EXERCISE I.- Wise men profit by the sad experience of fools. Idle boys seldom become useful men. The white rose was the emblem of the house of York. The red rose was the emblem of the house of Lancas

ter.

"Our dying friends come o'er us like a cloud

To damp our brainless ardors."-Young.

"Now morn, her rosy steps in the eastern clime

Advancing, sowed the earth with orient pearl.-Milt.

EXERCISES II., III., &c.—A given number of propositions containing examples of descriptive adjectives.

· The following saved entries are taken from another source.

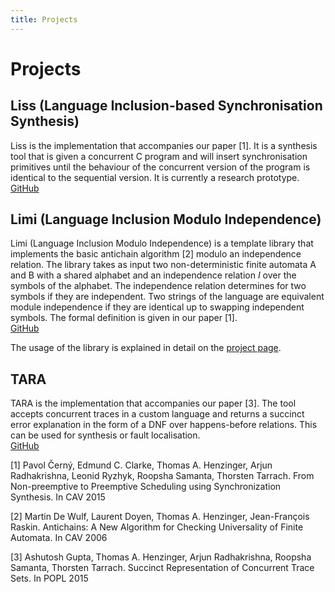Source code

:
```yaml
---
title: Projects
---
```

Projects
========  


Liss (Language Inclusion-based Synchronisation Synthesis)
-----------

Liss is the implementation that accompanies our paper [1]. It is a synthesis tool that is given a concurrent C program and will insert synchronisation primitives until the behaviour of the concurrent version of the program is identical to the sequential version. It is currently a research prototype.  
[GitHub](https://github.com/thorstent/Liss)



Limi (Language Inclusion Modulo Independence)
---------------

Limi (Language Inclusion Modulo Independence) is a template library that implements the basic antichain algorithm [2] modulo an independence relation. The library takes as input two non-deterministic finite automata A and B with a shared alphabet and an independence relation *I* over the symbols of the alphabet. The independence relation determines for two symbols if they are independent. Two strings of the language are equivalent module independence if they are identical up to swapping independent symbols. The formal definition is given in our paper [1].  
[GitHub](https://github.com/thorstent/Limi)

The usage of the library is explained in detail on the [project page](http://thorstent.github.io/Limi).

TARA
----

TARA is the implementation that accompanies our paper [3].
The tool accepts concurrent traces in a custom language and returns a succinct error explanation in the form of a DNF over happens-before relations.
This can be used for synthesis or fault localisation.  
[GitHub](https://github.com/thorstent/TARA)


[1] Pavol Černý, Edmund C. Clarke, Thomas A. Henzinger, Arjun Radhakrishna, Leonid Ryzhyk, Roopsha Samanta, Thorsten Tarrach. From Non-preemptive to Preemptive Scheduling using Synchronization Synthesis. In CAV 2015

[2] Martin De Wulf, Laurent Doyen, Thomas A. Henzinger, Jean-François Raskin. Antichains: A New Algorithm for Checking Universality of Finite Automata. In CAV 2006

[3] Ashutosh Gupta, Thomas A. Henzinger, Arjun Radhakrishna, Roopsha Samanta, Thorsten Tarrach. Succinct Representation of Concurrent Trace Sets. In POPL 2015


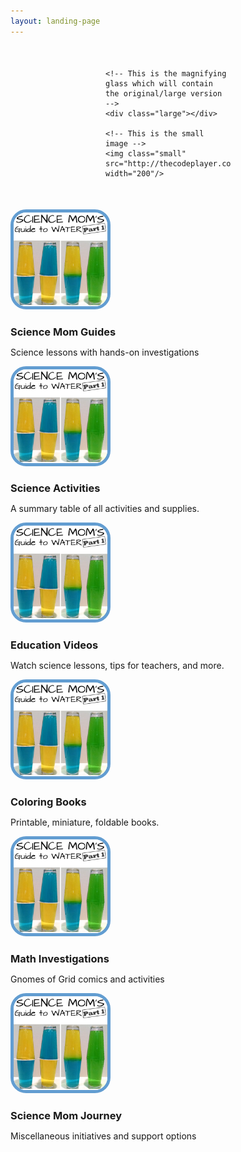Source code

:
 ```yaml
---
layout: landing-page
---
```


<script src='https://cdnjs.cloudflare.com/ajax/libs/prefixfree/1.0.7/prefixfree.min.js'></script>
<style class="cp-pen-styles">/*Some CSS*/
* {margin: 0; padding: 0;}
.magnify {width: 200px; margin: 50px auto; position: relative; cursor: none}

/*Lets create the magnifying glass*/
.large {
	width: 175px; height: 175px;
	position: absolute;
	border-radius: 100%;
	
	/*Multiple box shadows to achieve the glass effect*/
	box-shadow: 0 0 0 7px rgba(255, 255, 255, 0.85), 
	0 0 7px 7px rgba(0, 0, 0, 0.25), 
	inset 0 0 40px 2px rgba(0, 0, 0, 0.25);
	
	/*hide the glass by default*/
	display: none;
}

/*To solve overlap bug at the edges during magnification*/
.small { display: block; }</style>

<div class="container">
<!-- Lets make a simple image magnifier -->
<div class="magnify">
	
	<!-- This is the magnifying glass which will contain the original/large version -->
	<div class="large"></div>
	
	<!-- This is the small image -->
	<img class="small" src="http://thecodeplayer.com/uploads/media/iphone.jpg" width="200"/>
	
</div>
</div>


















<style>
#rcorners3 {
    border-radius: 25px;
    border: 5px solid #629DD1;
    background: url(paper.gif);
    background-position: left top;
    padding: 0px;
    width: 150px;
    height: 150px;
}
</style>
	
<div class="container">
		<div class="row 0%">
			<div class="4u 6u$(xsmall)">
				<a href="sciencemom.html" style="display:block; text-decoration:none;">
				<section class="special box">
					<img id="rcorners3" src="images/SMG1/SMG1square.png" style="width:150px;height: 150px;">
					<!--<i class="icon fa-rocket major"></i>-->
					<h3>Science Mom Guides</h3>
					<p>Science lessons with hands-on investigations</p>
				</section>
				</a>
			</div>
			<div class="4u 6u$(xsmall)">
				<a href="sciencemom.html" style="display:block; text-decoration:none;">
				<section class="special box">
					<img id="rcorners3" src="images/SMG1/SMG1square.png" style="width:150px;height: 150px;">
					<!--<i class="icon fa-rocket major"></i>-->
					<h3>Science Activities</h3>
					<p>A summary table of all activities and supplies.</p>
				</section>
				</a>
			</div>
			<div class="4u 6u$(xsmall)">
				<a href="sciencemom.html" style="display:block; text-decoration:none;">
				<section class="special box">
					<img id="rcorners3" src="images/SMG1/SMG1square.png" style="width:150px;height: 150px;">
					<!--<i class="icon fa-rocket major"></i>-->
					<h3>Education Videos</h3>
					<p>Watch science lessons, tips for teachers, and more.</p>
				</section>
				</a>
			</div>
			<div class="4u 6u$(xsmall)">
				<a href="sciencemom.html" style="display:block; text-decoration:none;">
				<section class="special box">
					<img id="rcorners3" src="images/SMG1/SMG1square.png" style="width:150px;height: 150px;">
					<!--<i class="icon fa-rocket major"></i>-->
					<h3>Coloring Books</h3>
					<p>Printable, miniature, foldable books.</p>
				</section>
				</a>
			</div>
			<div class="4u 6u$(xsmall)">
				<a href="sciencemom.html" style="display:block; text-decoration:none;">
				<section class="special box">
					<img id="rcorners3" src="images/SMG1/SMG1square.png" style="width:150px;height: 150px;">
					<!--<i class="icon fa-rocket major"></i>-->
					<h3>Math Investigations</h3>
					<p>Gnomes of Grid comics and activities</p>
				</section>
				</a>
			</div>
			<div class="4u 6u$(xsmall)">
				<a href="sciencemom.html" style="display:block; text-decoration:none;">
				<section class="special box">
					<img id="rcorners3" src="images/SMG1/SMG1square.png" style="width:150px;height: 150px;">
					<!--<i class="icon fa-rocket major"></i>-->
					<h3>Science Mom Journey</h3>
					<p>Miscellaneous initiatives and support options</p>
				</section>
				</a>
			</div>
		</div>
	</div>
	




<script src='//production-assets.codepen.io/assets/common/stopExecutionOnTimeout-b2a7b3fe212eaa732349046d8416e00a9dec26eb7fd347590fbced3ab38af52e.js'></script><script src='//cdnjs.cloudflare.com/ajax/libs/jquery/2.1.3/jquery.min.js'></script>
<script>$(document).ready(function(){

	var native_width = 0;
	var native_height = 0;
  $(".large").css("background","url('" + $(".small").attr("src") + "') no-repeat");

	//Now the mousemove function
	$(".magnify").mousemove(function(e){
		//When the user hovers on the image, the script will first calculate
		//the native dimensions if they don't exist. Only after the native dimensions
		//are available, the script will show the zoomed version.
		if(!native_width && !native_height)
		{
			//This will create a new image object with the same image as that in .small
			//We cannot directly get the dimensions from .small because of the 
			//width specified to 200px in the html. To get the actual dimensions we have
			//created this image object.
			var image_object = new Image();
			image_object.src = $(".small").attr("src");
			
			//This code is wrapped in the .load function which is important.
			//width and height of the object would return 0 if accessed before 
			//the image gets loaded.
			native_width = image_object.width;
			native_height = image_object.height;
		}
		else
		{
			//x/y coordinates of the mouse
			//This is the position of .magnify with respect to the document.
			var magnify_offset = $(this).offset();
			//We will deduct the positions of .magnify from the mouse positions with
			//respect to the document to get the mouse positions with respect to the 
			//container(.magnify)
			var mx = e.pageX - magnify_offset.left;
			var my = e.pageY - magnify_offset.top;
			
			//Finally the code to fade out the glass if the mouse is outside the container
			if(mx < $(this).width() && my < $(this).height() && mx > 0 && my > 0)
			{
				$(".large").fadeIn(100);
			}
			else
			{
				$(".large").fadeOut(100);
			}
			if($(".large").is(":visible"))
			{
				//The background position of .large will be changed according to the position
				//of the mouse over the .small image. So we will get the ratio of the pixel
				//under the mouse pointer with respect to the image and use that to position the 
				//large image inside the magnifying glass
				var rx = Math.round(mx/$(".small").width()*native_width - $(".large").width()/2)*-1;
				var ry = Math.round(my/$(".small").height()*native_height - $(".large").height()/2)*-1;
				var bgp = rx + "px " + ry + "px";
				
				//Time to move the magnifying glass with the mouse
				var px = mx - $(".large").width()/2;
				var py = my - $(".large").height()/2;
				//Now the glass moves with the mouse
				//The logic is to deduct half of the glass's width and height from the 
				//mouse coordinates to place it with its center at the mouse coordinates
				
				//If you hover on the image now, you should see the magnifying glass in action
				$(".large").css({left: px, top: py, backgroundPosition: bgp});
			}
		}
	})
})
//# sourceURL=pen.js
</script>

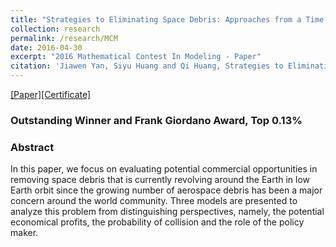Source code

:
 ```yaml
---
title: "Strategies to Eliminating Space Debris: Approaches from a Time Dependent Evaluation Model"
collection: research
permalink: /research/MCM
date: 2016-04-30
excerpt: "2016 Mathematical Contest In Modeling - Paper"
citation: 'Jiawen Yan, Siyu Huang and Qi Huang, Strategies to Eliminating Space Debris: Approaches from a Time Dependent Evaluation Model.'
---
```

[[Paper]](http://charlesyan1.github.io/files/research/MCM/42745-paper.pdf)[[Certificate]](http://charlesyan1.github.io/files/research/MCM/42745.pdf)
### Outstanding Winner and Frank Giordano Award, Top 0.13%
### Abstract
In this paper, we focus on evaluating potential commercial opportunities in removing space debris that is currently revolving around the Earth in low Earth orbit since the growing number of aerospace debris has been a major concern around the world community. Three models are presented to analyze this problem from distinguishing perspectives, namely, the potential economical profits, the probability of collision and the role of the policy maker.


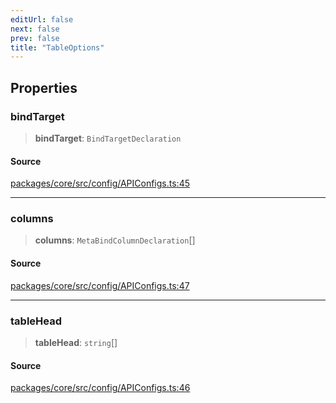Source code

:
 ```yaml
---
editUrl: false
next: false
prev: false
title: "TableOptions"
---
```


## Properties

### bindTarget

> **bindTarget**: `BindTargetDeclaration`

#### Source

[packages/core/src/config/APIConfigs.ts:45](https://github.com/mProjectsCode/obsidian-meta-bind-plugin/blob/8e08e1ccdd48957df7fc9ebdd7577cd62133b8ff/packages/core/src/config/APIConfigs.ts#L45)

***

### columns

> **columns**: `MetaBindColumnDeclaration`[]

#### Source

[packages/core/src/config/APIConfigs.ts:47](https://github.com/mProjectsCode/obsidian-meta-bind-plugin/blob/8e08e1ccdd48957df7fc9ebdd7577cd62133b8ff/packages/core/src/config/APIConfigs.ts#L47)

***

### tableHead

> **tableHead**: `string`[]

#### Source

[packages/core/src/config/APIConfigs.ts:46](https://github.com/mProjectsCode/obsidian-meta-bind-plugin/blob/8e08e1ccdd48957df7fc9ebdd7577cd62133b8ff/packages/core/src/config/APIConfigs.ts#L46)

§ 87. (1) We have already had occasion to notice incidentally that adjectives are frequently employed substantively; we must here bring this fact more directly under the consideration of the learner. (2) The largest class of adjectives substantively employed, are those with which the noun men, or persons, &c., is implied. (3) Such are the rich, the poor, the wise, the learned, the rude, the vulgar, the noble, the good, the virtuous, the vicious, the just, the pious, &c., &c., equivalent to rich men, poor men, &c. (4) No other noun is suppressed with such words except men or persons, and hence, by conventional usage, they serve the double function of denoting objects, and, at the same time, qualifying them, or, in other words, they signify objects with an accompanying and distinguishing property. (5) In such cases the property, or qualification, is that which is most important-that which is intended to be expressed with emphasis. (6) Such terms are all concrete, they are used to denote substances, not abstract properties.

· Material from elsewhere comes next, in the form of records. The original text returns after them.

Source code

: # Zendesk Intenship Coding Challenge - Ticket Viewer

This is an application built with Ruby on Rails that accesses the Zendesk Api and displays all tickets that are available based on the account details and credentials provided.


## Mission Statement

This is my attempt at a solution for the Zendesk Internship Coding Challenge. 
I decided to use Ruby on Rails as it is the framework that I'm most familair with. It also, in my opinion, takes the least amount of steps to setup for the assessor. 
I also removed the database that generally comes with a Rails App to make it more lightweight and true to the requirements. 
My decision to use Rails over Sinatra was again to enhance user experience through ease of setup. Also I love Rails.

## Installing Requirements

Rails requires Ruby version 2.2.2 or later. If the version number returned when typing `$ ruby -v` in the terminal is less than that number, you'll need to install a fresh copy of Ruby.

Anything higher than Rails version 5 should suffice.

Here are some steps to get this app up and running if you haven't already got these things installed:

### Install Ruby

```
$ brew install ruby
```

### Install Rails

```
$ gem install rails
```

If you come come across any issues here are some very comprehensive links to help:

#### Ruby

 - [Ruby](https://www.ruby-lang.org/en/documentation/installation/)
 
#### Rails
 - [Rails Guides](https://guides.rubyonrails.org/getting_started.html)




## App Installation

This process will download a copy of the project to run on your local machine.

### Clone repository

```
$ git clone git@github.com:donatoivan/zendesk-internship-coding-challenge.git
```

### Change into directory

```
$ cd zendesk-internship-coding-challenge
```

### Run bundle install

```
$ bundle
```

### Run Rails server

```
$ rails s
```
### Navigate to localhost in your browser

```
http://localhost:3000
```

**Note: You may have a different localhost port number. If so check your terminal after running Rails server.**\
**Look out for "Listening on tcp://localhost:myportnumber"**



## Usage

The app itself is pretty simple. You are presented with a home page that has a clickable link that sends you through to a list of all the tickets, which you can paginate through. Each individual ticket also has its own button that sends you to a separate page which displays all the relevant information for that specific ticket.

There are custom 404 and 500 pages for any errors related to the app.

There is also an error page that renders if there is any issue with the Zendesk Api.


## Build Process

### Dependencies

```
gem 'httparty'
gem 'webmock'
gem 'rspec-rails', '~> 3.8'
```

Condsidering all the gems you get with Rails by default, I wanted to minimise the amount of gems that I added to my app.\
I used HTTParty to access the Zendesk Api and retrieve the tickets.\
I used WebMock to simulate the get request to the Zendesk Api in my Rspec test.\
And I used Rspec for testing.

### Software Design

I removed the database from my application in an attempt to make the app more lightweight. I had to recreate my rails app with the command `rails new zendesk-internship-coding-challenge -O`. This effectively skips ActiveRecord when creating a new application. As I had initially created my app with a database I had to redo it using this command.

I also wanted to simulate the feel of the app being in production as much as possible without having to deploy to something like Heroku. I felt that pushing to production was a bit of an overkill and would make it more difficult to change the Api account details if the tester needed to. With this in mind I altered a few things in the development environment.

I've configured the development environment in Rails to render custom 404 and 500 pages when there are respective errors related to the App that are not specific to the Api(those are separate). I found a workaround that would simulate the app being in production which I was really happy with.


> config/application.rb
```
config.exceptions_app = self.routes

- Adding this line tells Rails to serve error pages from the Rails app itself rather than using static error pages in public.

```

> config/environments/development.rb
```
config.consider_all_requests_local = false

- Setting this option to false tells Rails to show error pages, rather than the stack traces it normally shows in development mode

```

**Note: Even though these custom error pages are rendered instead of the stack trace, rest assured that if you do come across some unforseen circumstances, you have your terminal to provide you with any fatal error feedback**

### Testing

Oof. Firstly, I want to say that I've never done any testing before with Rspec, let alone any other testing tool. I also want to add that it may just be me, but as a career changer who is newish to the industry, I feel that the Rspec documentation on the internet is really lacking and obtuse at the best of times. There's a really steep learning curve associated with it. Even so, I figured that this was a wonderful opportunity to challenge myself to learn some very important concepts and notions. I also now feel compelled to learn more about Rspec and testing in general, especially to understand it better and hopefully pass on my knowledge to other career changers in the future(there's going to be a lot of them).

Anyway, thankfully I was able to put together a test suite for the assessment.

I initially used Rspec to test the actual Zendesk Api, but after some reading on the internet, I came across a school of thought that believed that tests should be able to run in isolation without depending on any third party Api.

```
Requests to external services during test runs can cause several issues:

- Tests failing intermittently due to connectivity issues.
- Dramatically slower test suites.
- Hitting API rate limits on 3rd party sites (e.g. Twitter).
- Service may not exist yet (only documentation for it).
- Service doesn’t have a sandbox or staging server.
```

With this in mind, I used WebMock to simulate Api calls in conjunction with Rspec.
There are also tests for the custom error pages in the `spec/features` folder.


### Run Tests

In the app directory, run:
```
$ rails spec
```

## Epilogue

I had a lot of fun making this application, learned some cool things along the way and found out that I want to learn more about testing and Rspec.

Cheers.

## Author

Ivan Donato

(28) What is said of the functions of participles, or verbal adjectives?

§ 87. (1) To what fact is the attention of the learner here called? (2) What is said of the largest class of adjectives employed substantively? (3) Mention a number of examples. (4) What noun is always suppressed after adjectives thus employed? And what double function do these adjectives serve? (5) What is remarked of the qualification expressed by the adjective in such contracted forms of expression? (6) To which class of nouns do such terms belong?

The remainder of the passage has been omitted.